Mark enters a ‘long-distance’ relationship with Susanna through the shimmering--and temperamental--barrier of Whisper Falls. Curious about her world, Mark combs through history to learn about the brutal life she's trapped in. But knowledge can be dangerous. Soon he must choose between the risk of changing history or dooming the girl he can't stop thinking about to a lifetime of misery.
Whisper Falls is exactly the kind of book that can be summed up by the picture on the cover. It looks like what is- a love story about a Seventeenth Century maid and a modern day guy meeting through the power of a magical waterfall. I loved the sound of it when I first heard about it and it was on my wishlist to read. I was pretty excited to be able to read it, so went into expecting a nice, romantic read with lots of history and a clash of cultures.
The story is told from the two points of view of the two main characters- Susannah, an indentured servant, who is pretty badly mis-treated by a cruel and cold master- and Mark, an 18 year old mountain bike enthusiast from the 21st century. I enjoyed the switch in tone between these two, and seeing their worlds in the alternating chapters throughout the book.

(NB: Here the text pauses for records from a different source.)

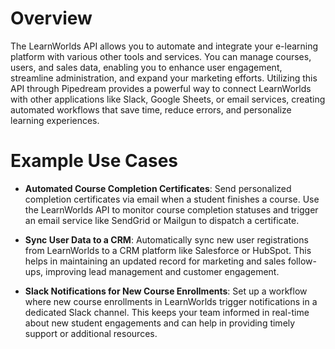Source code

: # Overview

The LearnWorlds API allows you to automate and integrate your e-learning platform with various other tools and services. You can manage courses, users, and sales data, enabling you to enhance user engagement, streamline administration, and expand your marketing efforts. Utilizing this API through Pipedream provides a powerful way to connect LearnWorlds with other applications like Slack, Google Sheets, or email services, creating automated workflows that save time, reduce errors, and personalize learning experiences.

# Example Use Cases

- **Automated Course Completion Certificates**: Send personalized completion certificates via email when a student finishes a course. Use the LearnWorlds API to monitor course completion statuses and trigger an email service like SendGrid or Mailgun to dispatch a certificate.

- **Sync User Data to a CRM**: Automatically sync new user registrations from LearnWorlds to a CRM platform like Salesforce or HubSpot. This helps in maintaining an updated record for marketing and sales follow-ups, improving lead management and customer engagement.

- **Slack Notifications for New Course Enrollments**: Set up a workflow where new course enrollments in LearnWorlds trigger notifications in a dedicated Slack channel. This keeps your team informed in real-time about new student engagements and can help in providing timely support or additional resources.
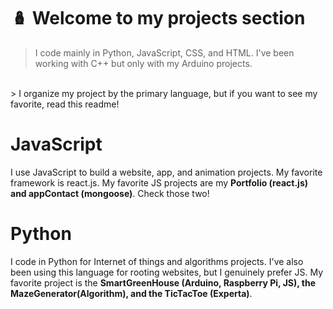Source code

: # :nesting_dolls:  Welcome to my projects section

> I code mainly in Python, JavaScript, CSS, and HTML. I've been working with C++ but only with my Arduino projects.
<br>
> I organize my project by the primary language, but if you want to see my favorite, read this readme! 

# JavaScript

I use JavaScript to build a website, app, and animation projects. My favorite framework is react.js. 
My favorite JS projects are my **Portfolio (react.js) and appContact (mongoose)**. Check those two! 

# Python

I code in Python for Internet of things and algorithms projects. I've also been using this language for rooting websites, but I genuinely prefer JS. 
My favorite project is the **SmartGreenHouse (Arduino, Raspberry Pi, JS), the MazeGenerator(Algorithm), and the TicTacToe (Experta)**.
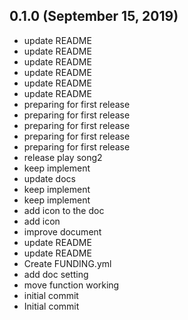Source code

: ## 0.1.0 (September 15, 2019)
  - update README
  - update README
  - update README
  - update README
  - update README
  - update README
  - preparing for first release
  - preparing for first release
  - preparing for first release
  - preparing for first release
  - preparing for first release
  - release play song2
  - keep implement
  - update docs
  - keep implement
  - keep implement
  - add icon to the doc
  - add icon
  - improve document
  - update README
  - update README
  - Create FUNDING.yml
  - add doc setting
  - move function working
  - initial commit
  - Initial commit


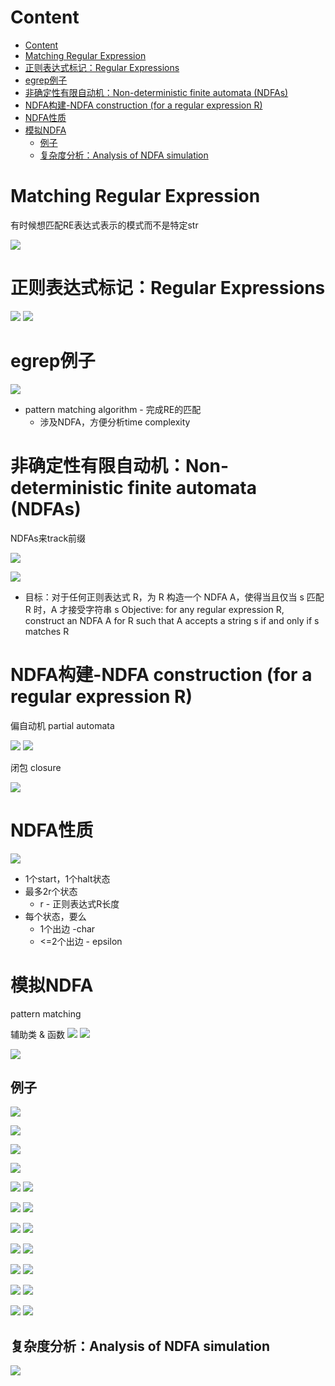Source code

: # Content

* [Content](#content)
* [Matching Regular Expression](#matching-regular-expression)
* [正则表达式标记：Regular Expressions](#正则表达式标记regular-expressions)
* [egrep例子](#egrep例子)
* [非确定性有限自动机：Non-deterministic finite automata (NDFAs)](#非确定性有限自动机non-deterministic-finite-automata-ndfas)
* [NDFA构建-NDFA construction (for a regular expression R)](#ndfa构建-ndfa-construction-for-a-regular-expression-r)
* [NDFA性质](#ndfa性质)
* [模拟NDFA](#模拟ndfa)
  * [例子](#例子)
  * [复杂度分析：Analysis of NDFA simulation](#复杂度分析analysis-of-ndfa-simulation)

# Matching Regular Expression

有时候想匹配RE表达式表示的模式而不是特定str

![](/static/2021-11-05-06-08-37.png)

# 正则表达式标记：Regular Expressions

![](/static/2021-11-05-06-23-58.png)
![](/static/2021-11-05-06-39-33.png)

# egrep例子

![](/static/2021-11-05-06-50-41.png)

* pattern matching algorithm - 完成RE的匹配
  * 涉及NDFA，方便分析time complexity

# 非确定性有限自动机：Non-deterministic finite automata (NDFAs)

NDFAs来track前缀

![](/static/2021-11-05-06-59-13.png)

![](/static/2021-11-05-07-04-32.png)

* 目标：对于任何正则表达式 R，为 R 构造一个 NDFA A，使得当且仅当 s 匹配 R 时，A 才接受字符串 s Objective: for any regular expression R, construct an NDFA A for R such that A accepts a string s if and only if s matches R

# NDFA构建-NDFA construction (for a regular expression R)

偏自动机 partial automata

![](/static/2021-11-05-07-42-09.png)
![](/static/2021-11-05-07-43-12.png)

闭包 closure

![](/static/2021-11-05-07-58-56.png)

# NDFA性质

![](/static/2021-11-05-07-59-17.png)

* 1个start，1个halt状态
* 最多2r个状态
  * r - 正则表达式R长度
* 每个状态，要么
  * 1个出边 -char
  * <=2个出边 - epsilon

# 模拟NDFA

pattern matching

辅助类 & 函数
![](/static/2021-11-05-08-16-23.png)
![](/static/2021-11-05-08-20-43.png)

![](/static/2021-11-05-09-11-50.png)

## 例子

![](/static/2021-11-05-09-12-53.png)

![](/static/2021-11-05-09-14-24.png)

![](/static/2021-11-05-09-16-17.png)

![](/static/2021-11-05-09-17-52.png)

![](/static/2021-11-05-09-19-06.png)
![](/static/2021-11-05-09-19-32.png)

![](/static/2021-11-05-09-24-46.png)
![](/static/2021-11-05-09-25-16.png)

![](/static/2021-11-05-09-33-52.png)
![](/static/2021-11-05-09-34-26.png)

![](/static/2021-11-05-09-34-34.png)
![](/static/2021-11-05-09-34-57.png)

![](/static/2021-11-05-09-35-10.png)
![](/static/2021-11-05-09-35-26.png)

![](/static/2021-11-05-09-35-36.png)
![](/static/2021-11-05-09-35-51.png)

![](/static/2021-11-05-09-37-29.png)
![](/static/2021-11-05-09-38-01.png)

## 复杂度分析：Analysis of NDFA simulation

![](/static/2021-11-05-09-52-01.png)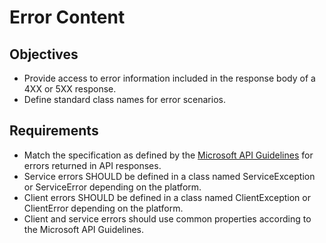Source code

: # Error Content

## Objectives

- Provide access to error information included in the response body of a 4XX or 5XX response. 
- Define standard class names for error scenarios.

## Requirements

- Match the specification as defined by the [Microsoft API Guidelines](https://github.com/microsoft/api-guidelines/blob/07a1e42e3e33f94df782abfcbaec24b63968c120/Guidelines.md#5-taxonomy) for errors returned in API responses.
- Service errors SHOULD be defined in a class named ServiceException or ServiceError depending on the platform.
- Client errors SHOULD be defined in a class named ClientException or ClientError depending on the platform.
- Client and service errors should use common properties according to the Microsoft API Guidelines.
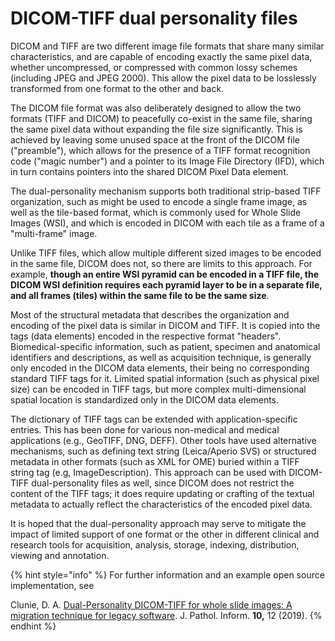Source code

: # DICOM-TIFF dual personality files

DICOM and TIFF are two different image file formats that share many similar characteristics, and are capable of encoding exactly the same pixel data, whether uncompressed, or compressed with common lossy schemes (including JPEG and JPEG 2000). This allow the pixel data to be losslessly transformed from one format to the other and back.

The DICOM file format was also deliberately designed to allow the two formats (TIFF and DICOM) to peacefully co-exist in the same file, sharing the same pixel data without expanding the file size significantly. This is achieved by leaving some unused space at the front of the DICOM file ("preamble"), which allows for the presence of a TIFF format recognition code ("magic number") and a pointer to its Image File Directory (IFD), which in turn contains pointers into the shared DICOM Pixel Data element.

The dual-personality mechanism supports both traditional strip-based TIFF organization, such as might be used to encode a single frame image, as well as the tile-based format, which is commonly used for Whole Slide Images (WSI), and which is encoded in DICOM with each tile as a frame of a "multi-frame" image.

Unlike TIFF files, which allow multiple different sized images to be encoded in the same file, DICOM does not, so there are limits to this approach. For example, **though an entire WSI pyramid can be encoded in a TIFF file, the DICOM WSI definition requires each pyramid layer to be in a separate file, and all frames (tiles) within the same file to be the same size**.

Most of the structural metadata that describes the organization and encoding of the pixel data is similar in DICOM and TIFF. It is copied into the tags (data elements) encoded in the respective format "headers". Biomedical-specific information, such as patient, specimen and anatomical identifiers and descriptions, as well as acquisition technique, is generally only encoded in the DICOM data elements, their being no corresponding standard TIFF tags for it. Limited spatial information (such as physical pixel size) can be encoded in TIFF tags, but more complex multi-dimensional spatial location is standardized only in the DICOM data elements.

The dictionary of TIFF tags can be extended with application-specific entries. This has been done for various non-medical and medical applications (e.g., GeoTIFF, DNG, DEFF). Other tools have used alternative mechanisms, such as defining text string (Leica/Aperio SVS) or structured metadata in other formats (such as XML for OME) buried within a TIFF string tag (e.g, ImageDescription). This approach can be used with DICOM-TIFF dual-personality files as well, since DICOM does not restrict the content of the TIFF tags; it does require updating or crafting of the textual metadata to actually reflect the characteristics of the encoded pixel data.

It is hoped that the dual-personality approach may serve to mitigate the impact of limited support of one format or the other in different clinical and research tools for acquisition, analysis, storage, indexing, distribution, viewing and annotation.

{% hint style="info" %}
For further information and an example open source implementation, see

Clunie, D. A. [Dual-Personality DICOM-TIFF for whole slide images: A migration technique for legacy software](https://www.ncbi.nlm.nih.gov/pmc/articles/PMC6489422/). J. Pathol. Inform. **10,** 12 (2019).
{% endhint %}
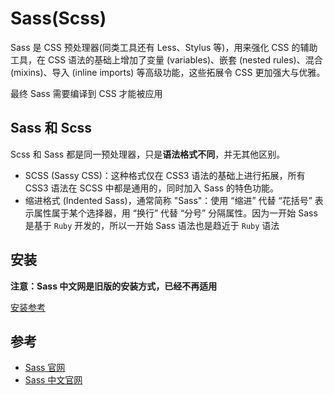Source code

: # Sass(Scss)

Sass 是 CSS 预处理器(同类工具还有 Less、Stylus 等)，用来强化 CSS 的辅助工具，在 CSS 语法的基础上增加了变量 (variables)、嵌套 (nested rules)、混合 (mixins)、导入 (inline imports) 等高级功能，这些拓展令 CSS 更加强大与优雅。

最终 Sass 需要编译到 CSS 才能被应用

## Sass 和 Scss

Scss 和 Sass 都是同一预处理器，只是**语法格式不同**，并无其他区别。

- SCSS (Sassy CSS)：这种格式仅在 CSS3 语法的基础上进行拓展，所有 CSS3 语法在 SCSS 中都是通用的，同时加入 Sass 的特色功能。
- 缩进格式 (Indented Sass)，通常简称 "Sass"：使用 “缩进” 代替 “花括号” 表示属性属于某个选择器，用 “换行” 代替 “分号” 分隔属性。因为一开始 Sass 是基于 `Ruby` 开发的，所以一开始 Sass 语法也是趋近于 `Ruby` 语法

## 安装

**注意：Sass 中文网是旧版的安装方式，已经不再适用**

[安装参考](https://sass-lang.com/install)

## 参考

- [Sass 官网](https://sass-lang.com/)
- [Sass 中文官网](https://www.sass.hk/)
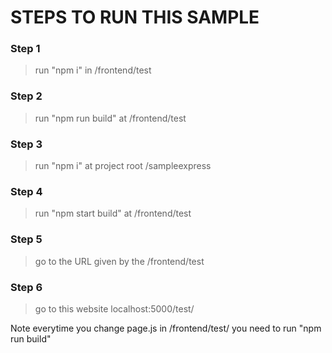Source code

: # STEPS TO RUN THIS SAMPLE
### Step 1
> run "npm i" in /frontend/test
### Step 2
> run "npm run build" at /frontend/test
### Step 3
> run "npm i" at project root /sampleexpress
### Step 4
> run "npm start build" at /frontend/test
### Step 5 
> go to the URL given by the /frontend/test
### Step 6
> go to this website localhost:5000/test/

Note everytime you change page.js in /frontend/test/ you need to run "npm run build"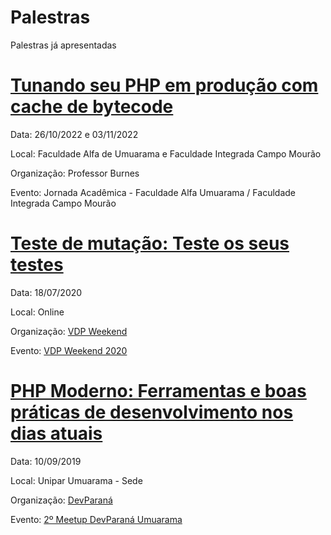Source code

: # Palestras

Palestras já apresentadas

# [Tunando seu PHP em produção com cache de bytecode](https://speakerdeck.com/renandelmonico/tunando-seu-php-em-producao-com-cache-de-bytecode)

Data: 26/10/2022 e 03/11/2022

Local: Faculdade Alfa de Umuarama e Faculdade Integrada Campo Mourão

Organização: Professor Burnes

Evento: Jornada Acadêmica - Faculdade Alfa Umuarama / Faculdade Integrada Campo Mourão

# [Teste de mutação: Teste os seus testes](https://speakerdeck.com/renandelmonico/teste-de-mutacao-teste-os-seus-testes)

Data: 18/07/2020

Local: Online

Organização: [VDP Weekend](https://weekend.vidadeprogramador.com.br/)

Evento: [VDP Weekend 2020](https://weekend.vidadeprogramador.com.br/)

# [PHP Moderno: Ferramentas e boas práticas de desenvolvimento nos dias atuais](https://speakerdeck.com/renandelmonico/php-moderno-ferramentas-e-boas-praticas-para-o-desenvolvimento-nos-dias-atuais)

Data: 10/09/2019

Local: Unipar Umuarama - Sede

Organização: [DevParaná](https://www.devparana.org/)

Evento: [2º Meetup DevParaná Umuarama](https://www.meetup.com/pt-BR/developerparana/events/264547910/)
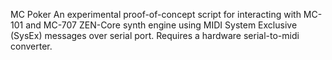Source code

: MC Poker
An experimental proof-of-concept script for interacting with MC-101 and MC-707 ZEN-Core synth engine using MIDI System Exclusive (SysEx) messages over serial port. Requires a hardware serial-to-midi converter.
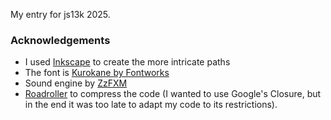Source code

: My entry for js13k 2025.

### Acknowledgements

* I used [Inkscape](https://inkscape.org/) to create the more intricate paths
* The font is [Kurokane by Fontworks](https://lets.fontworks.co.jp/fontworks)
* Sound engine by [ZzFXM](https://keithclark.github.io/ZzFXM/)
* [Roadroller](https://www.npmjs.com/package/roadroller) to compress the code (I wanted to use Google's Closure, but in the end it was too late to adapt my code to its restrictions).
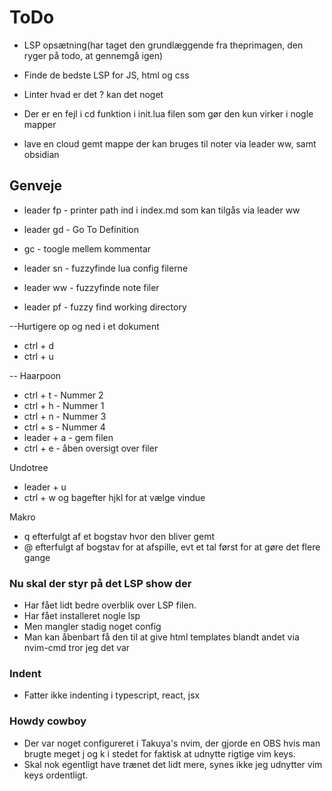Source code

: # ToDo

- LSP opsætning(har taget den grundlæggende fra theprimagen, den ryger på todo, at gennemgå igen)

- Finde de bedste LSP for JS, html og css

- Linter hvad er det ? kan det noget

- Der er en fejl i <leader>cd funktion i init.lua filen som gør den kun virker i nogle mapper

- lave en cloud gemt mappe der kan bruges til noter via leader ww, samt obsidian


## Genveje

- leader fp - printer path ind i index.md som kan tilgås via leader ww

- leader gd - Go To Definition

- gc - toogle mellem kommentar

- leader sn - fuzzyfinde lua config filerne
- leader ww - fuzzyfinde note filer
- leader pf - fuzzy find working directory

--Hurtigere op og ned i et dokument
- ctrl + d
- ctrl + u

-- Haarpoon
- ctrl + t - Nummer 2
- ctrl + h - Nummer 1
- ctrl + n - Nummer 3
- ctrl + s - Nummer 4
- leader + a - gem filen
- ctrl + e - åben oversigt over filer

Undotree
- leader + u
- ctrl + w og bagefter hjkl for at vælge vindue

Makro
- q efterfulgt af et bogstav hvor den bliver gemt
- @ efterfulgt af bogstav for at afspille, evt et tal først for at gøre det flere gange

### Nu skal der styr på det LSP show der

- Har fået lidt bedre overblik over LSP filen.
- Har fået installeret nogle lsp
- Men mangler stadig noget config
- Man kan åbenbart få den til at give html templates blandt andet via nvim-cmd tror jeg det var

### Indent

- Fatter ikke indenting i typescript, react, jsx


### Howdy cowboy

- Der var noget configureret i Takuya's nvim, der gjorde en OBS hvis man brugte meget j og k i stedet for faktisk at udnytte rigtige vim keys.
- Skal nok egentligt have trænet det lidt mere, synes ikke jeg udnytter vim keys ordentligt.
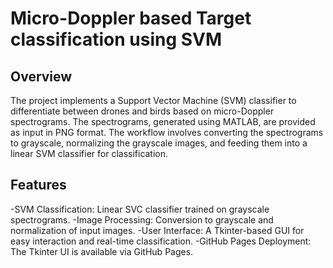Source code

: # Micro-Doppler based Target classification using SVM

## Overview

The project implements a Support Vector Machine (SVM) classifier to differentiate between drones and birds based on micro-Doppler spectrograms. The spectrograms, generated using MATLAB, are provided as input in PNG format. The workflow involves converting the spectrograms to grayscale, normalizing the grayscale images, and feeding them into a linear SVM classifier for classification.

## Features

-SVM Classification: Linear SVC classifier trained on grayscale spectrograms.
-Image Processing: Conversion to grayscale and normalization of input images.
-User Interface: A Tkinter-based GUI for easy interaction and real-time classification.
-GitHub Pages Deployment: The Tkinter UI is available via GitHub Pages.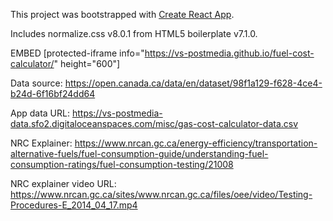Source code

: This project was bootstrapped with [Create React App](https://github.com/facebook/create-react-app).

Includes normalize.css v8.0.1 from HTML5 boilerplate v7.1.0.

EMBED
[protected-iframe info="https://vs-postmedia.github.io/fuel-cost-calculator/" height="600"]


Data source: https://open.canada.ca/data/en/dataset/98f1a129-f628-4ce4-b24d-6f16bf24dd64

App data URL: https://vs-postmedia-data.sfo2.digitaloceanspaces.com/misc/gas-cost-calculator-data.csv

NRC Explainer: https://www.nrcan.gc.ca/energy-efficiency/transportation-alternative-fuels/fuel-consumption-guide/understanding-fuel-consumption-ratings/fuel-consumption-testing/21008

NRC explainer video URL: https://www.nrcan.gc.ca/sites/www.nrcan.gc.ca/files/oee/video/Testing-Procedures-E_2014_04_17.mp4
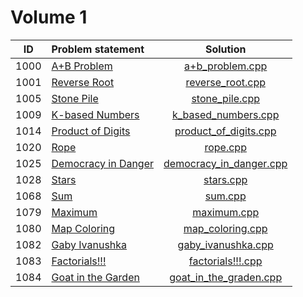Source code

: # Volume 1

|  ID  |    Problem statement    |          Solution           |
|:----:|:------------------------|:---------------------------:|
| 1000 | [A+B Problem][]         | [a+b_problem.cpp][]         |
| 1001 | [Reverse Root][]        | [reverse_root.cpp][]        |
| 1005 | [Stone Pile][]          | [stone_pile.cpp][]          |
| 1009 | [K-based Numbers][]     | [k_based_numbers.cpp][]     |
| 1014 | [Product of Digits][]   | [product_of_digits.cpp][]   |
| 1020 | [Rope][]                | [rope.cpp][]                |
| 1025 | [Democracy in Danger][] | [democracy_in_danger.cpp][] |
| 1028 | [Stars][]               | [stars.cpp][]               |
| 1068 | [Sum][]                 | [sum.cpp][]                 |
| 1079 | [Maximum][]             | [maximum.cpp][]             |
| 1080 | [Map Coloring][]        | [map_coloring.cpp][]        |
| 1082 | [Gaby Ivanushka][]      | [gaby_ivanushka.cpp][]      |
| 1083 | [Factorials!!!][]       | [factorials!!!.cpp][]       |
| 1084 | [Goat in the Garden][]  | [goat_in_the_graden.cpp][]  |

[A+B Problem]:         http://acm.timus.ru/problem.aspx?space=1&num=1000
[Reverse Root]:        http://acm.timus.ru/problem.aspx?space=1&num=1001
[Stone Pile]:          http://acm.timus.ru/problem.aspx?space=1&num=1005
[K-based Numbers]:     http://acm.timus.ru/problem.aspx?space=1&num=1009
[Product of Digits]:   http://acm.timus.ru/problem.aspx?space=1&num=1014
[Rope]:                http://acm.timus.ru/problem.aspx?space=1&num=1020
[Democracy in Danger]: http://acm.timus.ru/problem.aspx?space=1&num=1025
[Stars]:               http://acm.timus.ru/problem.aspx?space=1&num=1028
[Sum]:                 http://acm.timus.ru/problem.aspx?space=1&num=1068
[Map Coloring]:        http://acm.timus.ru/problem.aspx?space=1&num=1080
[Maximum]:             http://acm.timus.ru/problem.aspx?space=1&num=1079
[Gaby Ivanushka]:      http://acm.timus.ru/problem.aspx?space=1&num=1082
[Factorials!!!]:       http://acm.timus.ru/problem.aspx?space=1&num=1083
[Goat in the Garden]:  http://acm.timus.ru/problem.aspx?space=1&num=1084

[a+b_problem.cpp]:         a+b_problem.cpp
[reverse_root.cpp]:        reverse_root.cpp
[stone_pile.cpp]:          stone_pile.cpp
[k_based_numbers.cpp]:     k_based_numbers.cpp
[product_of_digits.cpp]:   product_of_digits.cpp
[rope.cpp]:                rope.cpp
[democracy_in_danger.cpp]: democracy_in_danger.cpp
[stars.cpp]:               stars.cpp
[sum.cpp]:                 sum.cpp
[maximum.cpp]:             maximum.cpp
[map_coloring.cpp]:        map_coloring.cpp
[gaby_ivanushka.cpp]:      gaby_ivanushka.cpp
[factorials!!!.cpp]:       factorials!!!.cpp
[goat_in_the_graden.cpp]:  goat_in_the_graden.cpp

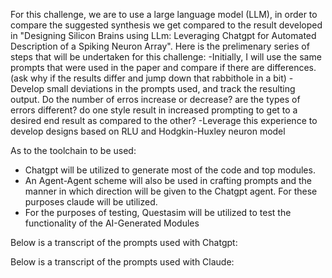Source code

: For this challenge, we are to use a large language model (LLM), in order to compare the suggested synthesis we get compared to the result developed in "Designing Silicon Brains using LLm: Leveraging Chatgpt for Automated Description of a Spiking Neuron Array". 
Here is the prelimenary series of steps that will be undertaken for this challenge: 
-Initially, I will use the same prompts that were used in the paper and compare if there are differences. (ask why if the results differ and jump down that rabbithole in a bit)
-Develop small deviations in the prompts used, and track the resulting output. Do the number of erros increase or decrease? are the types of errors different? do one style result in increased prompting to get to a desired end result as compared to the other?
-Leverage this experience to develop designs based on RLU and Hodgkin-Huxley neuron model

As to the toolchain to be used:
- Chatgpt will be utilized to generate most of the code and top modules.
- An Agent-Agent scheme will also be used in crafting prompts and the manner in which direction will be given to the Chatgpt agent. For these purposes claude will be utilized.
- For the purposes of testing, Questasim will be utilized to test the functionality of the AI-Generated Modules

Below is a transcript of the prompts used with Chatgpt:


Below is a transcript of the prompts used with Claude:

As a character on her own and in her own world I like Susannah a lot. She is very caring and hard-working, she hides forbidden books to read in secret, and she adores the little children that she cares for and is great with them. She is good, sweet, and smart, and in her place and in the chapters told from her point of view I had no problem with her.
But when we see her from Mark's chapters she annoyed me. The way she speaks to him comes across as very curt and prissy. I don't know if that is just perspective and that if we met someone from that time period now they would sound the same to us- but when she was talking to Mark she bugged me.
When they meet there is the inevitable clash of cultures, the language has changed over time- slang words for instance, and the style of dress obviously. But something about the other one resonates with the other. They can talk to each other and they just click. Susannah shares her story and you can't help but feel for her and root for a happy ending for her. Mark becomes very sweet and self-sacrificing to try to help her out as a friend. I enjoyed hating the nasty master Mr Pratt, and hoping he would get his come-uppance!
Overall Whisper Falls is a little bit of a corny predictable read (I don't think it's a spoiler to say that they end up falling in love), but it's also a nice, light, easy read (with a few dark bits that give it an added punch). There is plenty of historical information, romance and drama. It was a fun story and I really enjoyed it. I liked the conclusion of the story, and it could easily end at that point- but it has left me wondering (I suppose as any good book with characters that get under your skin does)- "so what happens to them next"?